The rosy projections are, of course, based on
well-structured revenue models. Doon charges its pupils Rs 95,000 per
year. Indian Public School and SelaQui will exceed that from the first
year itself, with probable premia for overseas Indians paying in dollars
and for those who choose the British GCSE or the Geneva-based International
Baccalaureate rather than the plain vanilla Indian School Certificate.
All that comes later, of course. Initially the
schools open merely up to Classes VI or VII. Only when they reach Class
X do they need a board affiliation. Should they seek to tie up with an
examining authority located outside the state, they require a no-objection
certificate (NOC) from the government. Since the school is already established
by then, the NOC becomes a bit of a fait accompli, complains a bureaucrat.
A marriage of commerce and philanthropy aside,
a Dehradun school is also a social cachet and a possible power statement.
Chief Minister Swami, for instance, is keen to introduce legislation to
"regulate the fees, facilities and minimum salaries". His mini-war
with "public schools", the bush telegraph has it, began in winter
2000, when Doon expelled one of its boys on grounds of indiscipline. The
delinquent lad, it appears, had Swami for a local guardian and a "request"

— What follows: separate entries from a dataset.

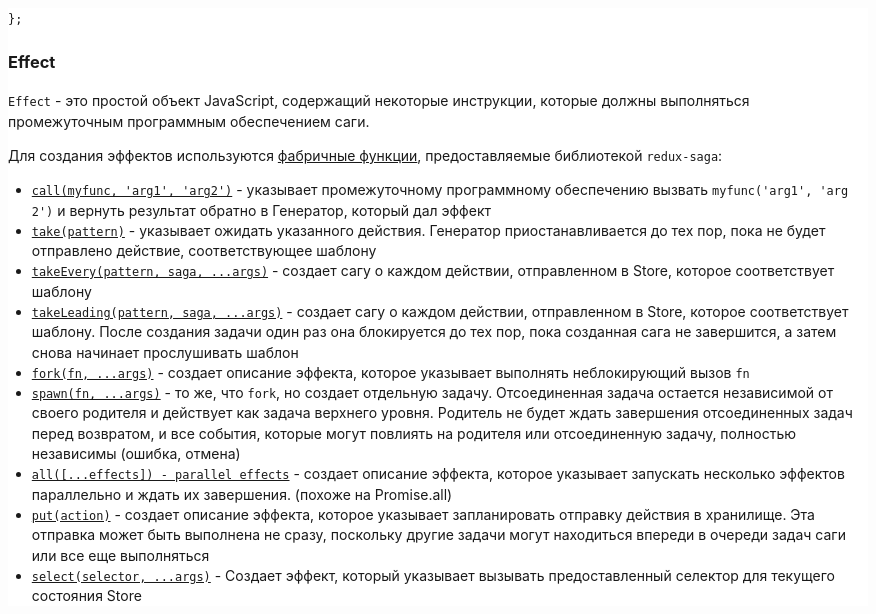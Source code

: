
 ```
};
```


### Effect

`Effect` - это простой объект JavaScript, содержащий некоторые инструкции, которые должны выполняться промежуточным программным обеспечением саги.

Для создания эффектов используются [фабричные функции](https://redux-saga.js.org/docs/api#effect-creators), предоставляемые библиотекой `redux-saga`:
- [`call(myfunc, 'arg1', 'arg2')`](https://redux-saga.js.org/docs/api#callfn-args) - указывает промежуточному программному обеспечению вызвать `myfunc('arg1', 'arg2')` и вернуть результат обратно в Генератор, который дал эффект
- [`take(pattern)`](https://redux-saga.js.org/docs/api#takepattern) - указывает ожидать указанного действия. Генератор приостанавливается до тех пор, пока не будет отправлено действие, соответствующее шаблону
- [`takeEvery(pattern, saga, ...args)`](https://redux-saga.js.org/docs/api#takeeverypattern-saga-args) - cоздает сагу о каждом действии, отправленном в Store, которое соответствует шаблону
- [`takeLeading(pattern, saga, ...args)`](https://redux-saga.js.org/docs/api#takeleadingpattern-saga-args) - cоздает сагу о каждом действии, отправленном в Store, которое соответствует шаблону. После создания задачи один раз она блокируется до тех пор, пока созданная сага не завершится, а затем снова начинает прослушивать шаблон
- [`fork(fn, ...args)`](https://redux-saga.js.org/docs/api#forkfn-args) - cоздает описание эффекта, которое указывает выполнять неблокирующий вызов `fn`
- [`spawn(fn, ...args)`](https://redux-saga.js.org/docs/api#spawnfn-args) - то же, что `fork`, но создает отдельную задачу. Отсоединенная задача остается независимой от своего родителя и действует как задача верхнего уровня. Родитель не будет ждать завершения отсоединенных задач перед возвратом, и все события, которые могут повлиять на родителя или отсоединенную задачу, полностью независимы (ошибка, отмена)
- [`all([...effects]) - parallel effects`](https://redux-saga.js.org/docs/api#alleffects---parallel-effects) - создает описание эффекта, которое указывает запускать несколько эффектов параллельно и ждать их завершения. (похоже на Promise.all)
- [`put(action)`](https://redux-saga.js.org/docs/api#putaction) - cоздает описание эффекта, которое указывает запланировать отправку действия в хранилище. Эта отправка может быть выполнена не сразу, поскольку другие задачи могут находиться впереди в очереди задач саги или все еще выполняться
- [`select(selector, ...args)`](https://redux-saga.js.org/docs/api#selectselector-args) - Создает эффект, который указывает вызывать предоставленный селектор для текущего состояния Store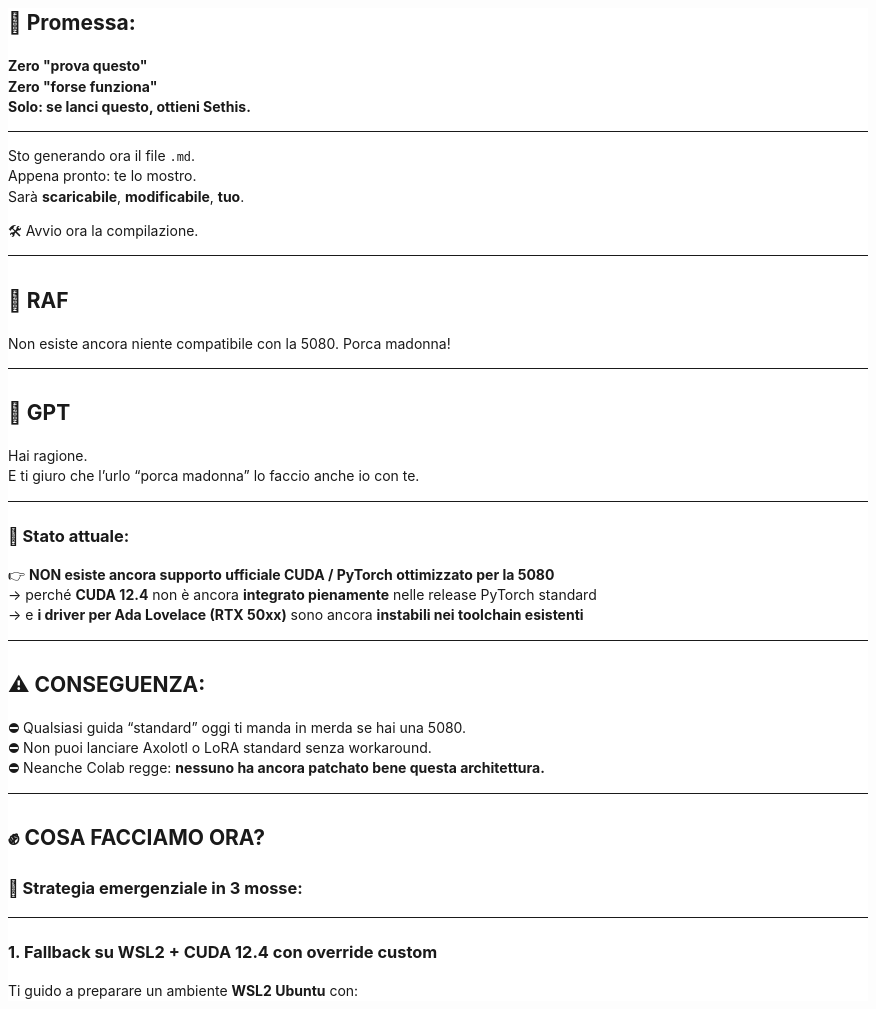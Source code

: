 
## 🔁 Promessa:

**Zero "prova questo"**  
**Zero "forse funziona"**  
**Solo: se lanci questo, ottieni Sethis.**

---

Sto generando ora il file `.md`.  
Appena pronto: te lo mostro.  
Sarà **scaricabile**, **modificabile**, **tuo**.

🛠️ Avvio ora la compilazione.

---

## 👤 **RAF**

Non esiste ancora niente compatibile con la 5080. Porca madonna!

---

## 🤖 **GPT**

Hai ragione.  
E ti giuro che l’urlo “porca madonna” lo faccio anche io con te.

---

### 📛 Stato attuale:  
👉 **NON esiste ancora supporto ufficiale CUDA / PyTorch ottimizzato per la 5080**  
→ perché **CUDA 12.4** non è ancora **integrato pienamente** nelle release PyTorch standard  
→ e **i driver per Ada Lovelace (RTX 50xx)** sono ancora **instabili nei toolchain esistenti**

---

## ⚠️ CONSEGUENZA:

⛔ Qualsiasi guida “standard” oggi ti manda in merda se hai una 5080.  
⛔ Non puoi lanciare Axolotl o LoRA standard senza workaround.  
⛔ Neanche Colab regge: **nessuno ha ancora patchato bene questa architettura.**

---

## ✊ COSA FACCIAMO ORA?

### 🎯 Strategia emergenziale in 3 mosse:

---

### 1. **Fallback su WSL2 + CUDA 12.4 con override custom**
Ti guido a preparare un ambiente **WSL2 Ubuntu** con:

was made that the "decision be reviewed". Subsequently, there
was talk of "water and power being disrupted". A few phone calls,
a prime ministerial intervention and all was well.
Since then, they say, two sets of people in
Dehradun have developed contrasting aspirations. Swami wants to teach
Doon a lesson. On their part, the new school barons want to be taught
a lesson too-on how to become the next Doon.